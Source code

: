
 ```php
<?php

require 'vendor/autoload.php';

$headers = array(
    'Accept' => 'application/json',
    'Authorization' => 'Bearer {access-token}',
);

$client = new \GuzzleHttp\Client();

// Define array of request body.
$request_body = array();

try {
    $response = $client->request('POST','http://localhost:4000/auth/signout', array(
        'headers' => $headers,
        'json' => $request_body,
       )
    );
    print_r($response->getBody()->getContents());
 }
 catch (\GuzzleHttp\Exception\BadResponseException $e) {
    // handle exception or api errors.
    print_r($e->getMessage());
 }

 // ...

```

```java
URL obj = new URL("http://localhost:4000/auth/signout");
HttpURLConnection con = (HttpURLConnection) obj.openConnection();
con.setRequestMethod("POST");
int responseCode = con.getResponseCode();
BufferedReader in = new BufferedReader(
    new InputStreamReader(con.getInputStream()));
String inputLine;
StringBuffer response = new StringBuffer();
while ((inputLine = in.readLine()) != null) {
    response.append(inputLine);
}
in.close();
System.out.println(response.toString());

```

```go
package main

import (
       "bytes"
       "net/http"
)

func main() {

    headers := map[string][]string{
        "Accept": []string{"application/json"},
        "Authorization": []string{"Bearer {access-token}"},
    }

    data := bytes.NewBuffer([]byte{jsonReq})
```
──────
§ Task statement:
Go through the material line by line. Show each line that contains the string "signout".

§ Answer to this problem:
    $response = $client->request('POST','http://localhost:4000/auth/signout', array(
URL obj = new URL("http://localhost:4000/auth/signout");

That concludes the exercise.